How do you know they are duplicates? Because of the timestamp alone? Because of some other id (device id - i'm guessing here) and timestamp? If so, create a UNIQUE KEY on those two or three fields. The insert/update will then fail on duplicates of those fields.
Link:
Creating UNIQUE KEY using CREATE TABLE
Link:
Creating UNIQUE KEY using ALTER TABLE
"Each field" in the record is EXACTLY like the one before (when it duplicates) - except for the primary key which is created on the server.
I am guessing that a UNIQUE key is a secondary index on the table. Yes, I could create one based on several fields, but would a 'REPLACE INTO' work here as well (with second index) ?
I don't want the batch to fail (not insert anything when dupe is found - which happens now on non indexed tables - without the REPLACE INTO statement), but REPLACE the same record and carry on with new, valid stuff.

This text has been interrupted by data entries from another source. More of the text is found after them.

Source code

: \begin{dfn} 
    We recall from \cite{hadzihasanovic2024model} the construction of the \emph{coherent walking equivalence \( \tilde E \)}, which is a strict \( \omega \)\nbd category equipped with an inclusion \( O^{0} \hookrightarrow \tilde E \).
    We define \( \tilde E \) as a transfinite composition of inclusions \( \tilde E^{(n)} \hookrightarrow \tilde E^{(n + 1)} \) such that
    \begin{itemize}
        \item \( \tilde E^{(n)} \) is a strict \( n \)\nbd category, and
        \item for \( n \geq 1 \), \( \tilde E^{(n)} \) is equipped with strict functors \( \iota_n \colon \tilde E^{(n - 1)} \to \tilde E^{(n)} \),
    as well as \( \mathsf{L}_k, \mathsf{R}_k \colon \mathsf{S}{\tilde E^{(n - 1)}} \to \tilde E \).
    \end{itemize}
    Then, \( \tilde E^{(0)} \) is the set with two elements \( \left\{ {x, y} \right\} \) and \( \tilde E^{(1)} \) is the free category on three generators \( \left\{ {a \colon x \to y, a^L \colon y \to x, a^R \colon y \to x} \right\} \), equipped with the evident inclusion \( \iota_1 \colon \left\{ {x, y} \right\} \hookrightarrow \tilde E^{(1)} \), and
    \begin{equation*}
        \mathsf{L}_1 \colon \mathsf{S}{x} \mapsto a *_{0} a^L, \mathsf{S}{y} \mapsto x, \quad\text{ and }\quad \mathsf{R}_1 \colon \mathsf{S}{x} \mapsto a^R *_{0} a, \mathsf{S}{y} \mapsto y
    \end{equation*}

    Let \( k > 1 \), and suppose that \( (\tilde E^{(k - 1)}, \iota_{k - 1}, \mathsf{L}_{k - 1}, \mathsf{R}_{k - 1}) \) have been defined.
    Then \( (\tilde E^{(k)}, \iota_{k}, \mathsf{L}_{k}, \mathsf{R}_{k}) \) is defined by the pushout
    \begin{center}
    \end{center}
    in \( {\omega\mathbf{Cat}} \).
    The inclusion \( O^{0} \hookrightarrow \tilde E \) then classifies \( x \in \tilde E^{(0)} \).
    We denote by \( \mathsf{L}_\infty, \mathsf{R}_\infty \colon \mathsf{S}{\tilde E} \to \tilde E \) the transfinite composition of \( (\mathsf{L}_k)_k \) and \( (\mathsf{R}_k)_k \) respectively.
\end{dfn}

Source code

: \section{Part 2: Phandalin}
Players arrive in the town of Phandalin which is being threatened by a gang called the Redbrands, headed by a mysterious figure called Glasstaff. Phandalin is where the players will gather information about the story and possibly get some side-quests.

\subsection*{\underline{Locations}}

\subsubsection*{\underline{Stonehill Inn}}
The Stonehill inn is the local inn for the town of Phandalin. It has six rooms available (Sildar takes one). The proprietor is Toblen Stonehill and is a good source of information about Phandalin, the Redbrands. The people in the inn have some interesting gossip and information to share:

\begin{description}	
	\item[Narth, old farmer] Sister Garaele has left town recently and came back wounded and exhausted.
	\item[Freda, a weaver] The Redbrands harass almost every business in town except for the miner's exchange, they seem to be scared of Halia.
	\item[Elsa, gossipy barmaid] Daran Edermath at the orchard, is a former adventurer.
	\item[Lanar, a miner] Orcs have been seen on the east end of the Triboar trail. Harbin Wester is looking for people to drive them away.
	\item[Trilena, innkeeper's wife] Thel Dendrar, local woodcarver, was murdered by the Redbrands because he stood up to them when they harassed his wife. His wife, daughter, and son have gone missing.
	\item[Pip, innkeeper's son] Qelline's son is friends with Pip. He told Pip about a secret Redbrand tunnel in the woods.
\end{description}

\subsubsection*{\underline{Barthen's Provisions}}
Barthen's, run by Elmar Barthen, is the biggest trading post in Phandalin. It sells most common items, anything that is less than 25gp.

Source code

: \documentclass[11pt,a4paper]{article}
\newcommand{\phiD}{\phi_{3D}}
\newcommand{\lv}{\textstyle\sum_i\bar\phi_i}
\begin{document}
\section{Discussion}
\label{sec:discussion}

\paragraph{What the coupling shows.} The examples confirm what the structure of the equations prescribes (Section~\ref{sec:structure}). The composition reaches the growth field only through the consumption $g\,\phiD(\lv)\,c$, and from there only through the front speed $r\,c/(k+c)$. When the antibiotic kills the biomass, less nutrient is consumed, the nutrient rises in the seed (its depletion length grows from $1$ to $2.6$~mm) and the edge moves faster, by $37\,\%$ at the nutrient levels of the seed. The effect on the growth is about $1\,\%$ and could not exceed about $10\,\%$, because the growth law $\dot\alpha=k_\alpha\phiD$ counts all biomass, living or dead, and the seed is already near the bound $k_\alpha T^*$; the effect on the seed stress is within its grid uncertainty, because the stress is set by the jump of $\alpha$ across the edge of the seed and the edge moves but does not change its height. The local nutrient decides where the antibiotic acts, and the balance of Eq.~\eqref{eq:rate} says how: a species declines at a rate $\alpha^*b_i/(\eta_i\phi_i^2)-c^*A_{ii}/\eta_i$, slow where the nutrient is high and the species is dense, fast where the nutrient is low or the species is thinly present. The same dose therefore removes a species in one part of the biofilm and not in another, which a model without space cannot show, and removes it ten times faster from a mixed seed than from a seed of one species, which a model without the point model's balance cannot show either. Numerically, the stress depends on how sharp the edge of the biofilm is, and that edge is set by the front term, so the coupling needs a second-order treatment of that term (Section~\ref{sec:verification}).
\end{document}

I have another table that doesn't use a PK (primary key, auto inc). REPLACE INTO works well since an AI index (primary key) does not interfere with it. YET, good practice states that each table SHOULD have a pk to be optimized.
Essentially, add all NEW data. Don't duplicate if record ( a series of fields have the exact same data - a new index to maintain). Overwrite (REPLACE) if it does exist (no harm, no foul).
In my experience, (other, secondary) indexes are subject to corruption. When they get out of sort - all hell breaks loose. I try and keep data retrieval and puts simple ( updates, inserts) .
Also, as seen in the past, the additional indexes (can) grow larger than the table they are working on...???
I know, this is open ended.. What is best for what.
Thanks for your expert input and still seek alternatives (as Erels post above).